• **TASK DIRECTIONS**:
Would you please return every line from the listing that contains the word "specific"?

===== RECORDS FOR THE TASK

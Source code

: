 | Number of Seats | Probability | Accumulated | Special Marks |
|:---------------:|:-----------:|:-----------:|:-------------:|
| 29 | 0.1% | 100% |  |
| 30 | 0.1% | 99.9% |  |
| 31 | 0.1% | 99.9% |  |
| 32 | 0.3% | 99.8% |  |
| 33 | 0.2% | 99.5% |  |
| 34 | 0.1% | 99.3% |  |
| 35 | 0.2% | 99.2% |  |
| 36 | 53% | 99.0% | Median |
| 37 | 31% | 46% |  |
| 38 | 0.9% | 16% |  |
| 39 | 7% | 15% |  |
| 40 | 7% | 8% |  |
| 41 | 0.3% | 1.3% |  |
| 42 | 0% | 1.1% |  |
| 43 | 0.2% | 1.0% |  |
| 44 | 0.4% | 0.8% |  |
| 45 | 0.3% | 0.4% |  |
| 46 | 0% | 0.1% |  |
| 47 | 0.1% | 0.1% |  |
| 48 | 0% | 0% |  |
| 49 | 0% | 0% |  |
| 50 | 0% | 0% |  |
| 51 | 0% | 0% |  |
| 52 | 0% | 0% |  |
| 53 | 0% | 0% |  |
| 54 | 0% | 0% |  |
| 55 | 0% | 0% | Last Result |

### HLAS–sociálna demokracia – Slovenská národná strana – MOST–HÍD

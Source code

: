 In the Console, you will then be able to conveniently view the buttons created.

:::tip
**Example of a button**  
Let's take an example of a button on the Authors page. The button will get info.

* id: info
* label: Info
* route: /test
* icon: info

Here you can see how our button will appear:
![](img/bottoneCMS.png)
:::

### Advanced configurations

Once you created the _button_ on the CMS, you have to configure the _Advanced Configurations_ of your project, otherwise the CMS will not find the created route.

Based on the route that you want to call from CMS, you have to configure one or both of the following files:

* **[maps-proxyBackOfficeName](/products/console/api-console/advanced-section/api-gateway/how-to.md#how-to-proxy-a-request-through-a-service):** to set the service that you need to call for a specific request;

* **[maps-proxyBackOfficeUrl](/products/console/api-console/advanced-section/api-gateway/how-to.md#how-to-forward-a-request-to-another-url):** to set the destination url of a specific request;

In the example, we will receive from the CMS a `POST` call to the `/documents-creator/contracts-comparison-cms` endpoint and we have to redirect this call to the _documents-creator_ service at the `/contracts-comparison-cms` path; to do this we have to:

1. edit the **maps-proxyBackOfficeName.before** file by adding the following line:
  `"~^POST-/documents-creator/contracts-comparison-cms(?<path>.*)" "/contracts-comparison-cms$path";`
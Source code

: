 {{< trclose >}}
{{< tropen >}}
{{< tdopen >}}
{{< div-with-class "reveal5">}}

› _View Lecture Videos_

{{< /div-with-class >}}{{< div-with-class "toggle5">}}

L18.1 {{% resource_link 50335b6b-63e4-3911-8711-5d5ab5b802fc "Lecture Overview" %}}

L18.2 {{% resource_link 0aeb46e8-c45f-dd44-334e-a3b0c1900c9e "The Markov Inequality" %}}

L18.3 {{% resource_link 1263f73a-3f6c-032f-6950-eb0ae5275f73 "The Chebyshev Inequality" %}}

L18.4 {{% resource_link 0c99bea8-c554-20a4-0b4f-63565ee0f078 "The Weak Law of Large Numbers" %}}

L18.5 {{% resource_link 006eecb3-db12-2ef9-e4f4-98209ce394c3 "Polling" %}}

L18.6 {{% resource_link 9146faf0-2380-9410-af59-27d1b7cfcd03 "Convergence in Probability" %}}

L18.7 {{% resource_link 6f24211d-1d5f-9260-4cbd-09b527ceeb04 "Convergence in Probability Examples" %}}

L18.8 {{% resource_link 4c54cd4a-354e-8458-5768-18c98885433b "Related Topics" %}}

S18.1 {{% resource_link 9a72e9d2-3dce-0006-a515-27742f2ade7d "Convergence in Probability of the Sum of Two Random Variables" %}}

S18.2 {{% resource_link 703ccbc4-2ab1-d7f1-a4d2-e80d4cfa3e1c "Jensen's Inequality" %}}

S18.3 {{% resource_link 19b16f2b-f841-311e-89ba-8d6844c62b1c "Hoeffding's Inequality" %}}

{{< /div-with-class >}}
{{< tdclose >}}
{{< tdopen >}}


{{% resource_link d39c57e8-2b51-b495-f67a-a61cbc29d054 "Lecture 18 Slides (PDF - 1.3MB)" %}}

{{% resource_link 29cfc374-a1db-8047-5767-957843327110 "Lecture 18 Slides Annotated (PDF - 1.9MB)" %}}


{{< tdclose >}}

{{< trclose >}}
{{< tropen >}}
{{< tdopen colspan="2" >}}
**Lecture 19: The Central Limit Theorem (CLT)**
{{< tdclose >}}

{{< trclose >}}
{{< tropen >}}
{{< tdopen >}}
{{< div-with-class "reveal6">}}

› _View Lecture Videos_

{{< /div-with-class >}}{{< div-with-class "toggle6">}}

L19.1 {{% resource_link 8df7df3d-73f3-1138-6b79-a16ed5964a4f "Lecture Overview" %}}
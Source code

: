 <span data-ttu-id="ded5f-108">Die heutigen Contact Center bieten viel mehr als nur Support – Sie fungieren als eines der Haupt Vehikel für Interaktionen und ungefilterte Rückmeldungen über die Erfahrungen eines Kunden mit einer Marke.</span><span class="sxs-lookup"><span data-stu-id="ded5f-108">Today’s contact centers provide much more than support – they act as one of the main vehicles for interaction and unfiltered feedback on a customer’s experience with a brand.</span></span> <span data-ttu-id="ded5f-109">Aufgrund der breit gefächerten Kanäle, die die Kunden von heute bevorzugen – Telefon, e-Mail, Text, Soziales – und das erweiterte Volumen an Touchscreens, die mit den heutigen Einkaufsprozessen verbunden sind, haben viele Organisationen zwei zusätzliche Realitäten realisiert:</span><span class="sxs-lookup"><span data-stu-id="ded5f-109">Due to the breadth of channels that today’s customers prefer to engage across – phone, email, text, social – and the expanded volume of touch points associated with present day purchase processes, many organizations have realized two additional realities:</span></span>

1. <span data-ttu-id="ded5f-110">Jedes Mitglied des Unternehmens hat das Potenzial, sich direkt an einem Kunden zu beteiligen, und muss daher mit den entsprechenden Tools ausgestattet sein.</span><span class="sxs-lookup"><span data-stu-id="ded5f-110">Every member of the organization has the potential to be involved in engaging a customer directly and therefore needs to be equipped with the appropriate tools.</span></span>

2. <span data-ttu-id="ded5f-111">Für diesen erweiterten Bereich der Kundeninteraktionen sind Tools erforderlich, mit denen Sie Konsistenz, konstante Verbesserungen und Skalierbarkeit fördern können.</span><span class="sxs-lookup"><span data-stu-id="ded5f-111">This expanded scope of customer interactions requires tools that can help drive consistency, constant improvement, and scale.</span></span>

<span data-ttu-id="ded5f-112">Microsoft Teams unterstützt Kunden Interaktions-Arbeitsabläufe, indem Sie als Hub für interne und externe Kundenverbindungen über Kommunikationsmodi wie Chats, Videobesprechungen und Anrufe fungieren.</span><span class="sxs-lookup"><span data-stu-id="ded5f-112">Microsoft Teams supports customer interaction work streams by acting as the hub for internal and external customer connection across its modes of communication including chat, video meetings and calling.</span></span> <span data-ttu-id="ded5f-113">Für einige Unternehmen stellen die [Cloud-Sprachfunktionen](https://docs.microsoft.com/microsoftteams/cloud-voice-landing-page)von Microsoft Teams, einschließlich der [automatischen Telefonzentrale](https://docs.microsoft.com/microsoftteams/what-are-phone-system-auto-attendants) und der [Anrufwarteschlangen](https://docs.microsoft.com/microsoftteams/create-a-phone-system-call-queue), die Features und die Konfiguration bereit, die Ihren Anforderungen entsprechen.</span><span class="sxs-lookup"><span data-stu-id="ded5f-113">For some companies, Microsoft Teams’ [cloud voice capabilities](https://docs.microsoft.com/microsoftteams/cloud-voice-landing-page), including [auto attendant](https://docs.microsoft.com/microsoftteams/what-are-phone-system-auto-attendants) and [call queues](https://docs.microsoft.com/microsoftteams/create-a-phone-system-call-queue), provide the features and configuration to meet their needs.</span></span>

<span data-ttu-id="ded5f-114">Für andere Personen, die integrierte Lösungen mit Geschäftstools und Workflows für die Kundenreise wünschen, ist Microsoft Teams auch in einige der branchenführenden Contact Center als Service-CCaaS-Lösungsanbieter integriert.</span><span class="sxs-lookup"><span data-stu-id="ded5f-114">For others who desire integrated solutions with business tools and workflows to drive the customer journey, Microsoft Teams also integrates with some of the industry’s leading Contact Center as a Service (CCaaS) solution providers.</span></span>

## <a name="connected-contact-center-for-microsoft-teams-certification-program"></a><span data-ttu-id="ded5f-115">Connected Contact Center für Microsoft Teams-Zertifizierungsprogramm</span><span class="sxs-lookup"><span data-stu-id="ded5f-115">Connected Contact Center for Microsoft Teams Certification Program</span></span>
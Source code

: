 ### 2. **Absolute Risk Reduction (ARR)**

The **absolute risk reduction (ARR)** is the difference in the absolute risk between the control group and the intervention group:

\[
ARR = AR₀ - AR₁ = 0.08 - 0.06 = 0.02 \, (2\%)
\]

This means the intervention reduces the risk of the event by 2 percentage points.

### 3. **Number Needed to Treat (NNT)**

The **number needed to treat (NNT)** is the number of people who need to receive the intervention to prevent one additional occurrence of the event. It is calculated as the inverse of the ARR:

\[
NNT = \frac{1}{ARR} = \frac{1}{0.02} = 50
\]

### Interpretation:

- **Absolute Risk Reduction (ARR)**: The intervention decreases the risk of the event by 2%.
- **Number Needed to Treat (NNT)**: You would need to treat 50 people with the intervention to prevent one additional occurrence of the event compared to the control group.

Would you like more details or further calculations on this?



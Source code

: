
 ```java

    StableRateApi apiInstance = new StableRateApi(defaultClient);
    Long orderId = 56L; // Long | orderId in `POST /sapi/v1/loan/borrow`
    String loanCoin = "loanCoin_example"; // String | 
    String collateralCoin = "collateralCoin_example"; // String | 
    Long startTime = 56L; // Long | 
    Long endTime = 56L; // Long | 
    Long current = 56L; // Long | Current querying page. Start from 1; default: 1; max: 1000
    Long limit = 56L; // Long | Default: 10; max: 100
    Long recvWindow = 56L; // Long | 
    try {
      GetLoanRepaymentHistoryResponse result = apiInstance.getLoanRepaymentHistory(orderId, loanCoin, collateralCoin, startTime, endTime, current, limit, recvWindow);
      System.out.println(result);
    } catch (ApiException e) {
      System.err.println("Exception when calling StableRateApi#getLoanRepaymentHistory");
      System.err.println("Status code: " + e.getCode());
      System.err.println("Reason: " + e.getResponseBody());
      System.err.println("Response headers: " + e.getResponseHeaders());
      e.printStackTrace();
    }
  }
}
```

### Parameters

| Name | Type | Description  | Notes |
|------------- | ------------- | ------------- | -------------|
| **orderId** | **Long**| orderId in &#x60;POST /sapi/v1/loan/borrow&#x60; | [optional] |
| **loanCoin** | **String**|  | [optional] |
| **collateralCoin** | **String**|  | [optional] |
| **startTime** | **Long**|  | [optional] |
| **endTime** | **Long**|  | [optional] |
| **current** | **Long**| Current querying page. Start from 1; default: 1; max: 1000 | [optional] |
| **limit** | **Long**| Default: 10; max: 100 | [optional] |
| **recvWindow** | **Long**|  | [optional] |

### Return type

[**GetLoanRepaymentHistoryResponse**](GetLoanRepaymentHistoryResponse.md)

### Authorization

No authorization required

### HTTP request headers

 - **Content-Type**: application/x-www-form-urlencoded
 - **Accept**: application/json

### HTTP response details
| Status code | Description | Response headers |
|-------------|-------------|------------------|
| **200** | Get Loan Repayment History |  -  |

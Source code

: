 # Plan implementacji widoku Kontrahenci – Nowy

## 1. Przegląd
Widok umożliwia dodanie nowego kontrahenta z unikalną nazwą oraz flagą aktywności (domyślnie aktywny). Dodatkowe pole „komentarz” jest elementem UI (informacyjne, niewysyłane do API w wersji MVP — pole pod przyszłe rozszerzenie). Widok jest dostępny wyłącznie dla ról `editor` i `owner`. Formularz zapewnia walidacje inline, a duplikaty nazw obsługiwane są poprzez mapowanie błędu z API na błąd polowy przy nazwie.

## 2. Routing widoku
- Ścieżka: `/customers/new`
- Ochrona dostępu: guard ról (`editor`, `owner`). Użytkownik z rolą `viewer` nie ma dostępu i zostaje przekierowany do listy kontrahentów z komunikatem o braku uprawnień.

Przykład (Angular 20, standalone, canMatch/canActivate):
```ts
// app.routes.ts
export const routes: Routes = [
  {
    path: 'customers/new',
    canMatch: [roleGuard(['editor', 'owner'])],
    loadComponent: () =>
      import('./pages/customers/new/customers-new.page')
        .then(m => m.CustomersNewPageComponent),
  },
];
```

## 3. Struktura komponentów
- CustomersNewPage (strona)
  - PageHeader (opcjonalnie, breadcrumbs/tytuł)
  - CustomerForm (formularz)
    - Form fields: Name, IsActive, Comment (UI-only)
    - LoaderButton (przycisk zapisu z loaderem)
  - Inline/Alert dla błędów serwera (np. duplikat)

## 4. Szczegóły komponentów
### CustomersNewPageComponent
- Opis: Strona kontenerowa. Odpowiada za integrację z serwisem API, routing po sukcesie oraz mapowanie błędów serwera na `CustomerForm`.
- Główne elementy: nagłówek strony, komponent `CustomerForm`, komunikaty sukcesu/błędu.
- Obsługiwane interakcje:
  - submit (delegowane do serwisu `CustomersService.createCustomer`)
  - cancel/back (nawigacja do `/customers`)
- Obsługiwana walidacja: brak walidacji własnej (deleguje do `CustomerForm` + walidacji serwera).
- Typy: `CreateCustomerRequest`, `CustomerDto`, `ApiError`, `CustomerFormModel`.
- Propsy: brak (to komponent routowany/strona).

==========

• **ANSWER TO THE EXERCISE**:
* **[maps-proxyBackOfficeName](/products/console/api-console/advanced-section/api-gateway/how-to.md#how-to-proxy-a-request-through-a-service):** to set the service that you need to call for a specific request;
* **[maps-proxyBackOfficeUrl](/products/console/api-console/advanced-section/api-gateway/how-to.md#how-to-forward-a-request-to-another-url):** to set the destination url of a specific request;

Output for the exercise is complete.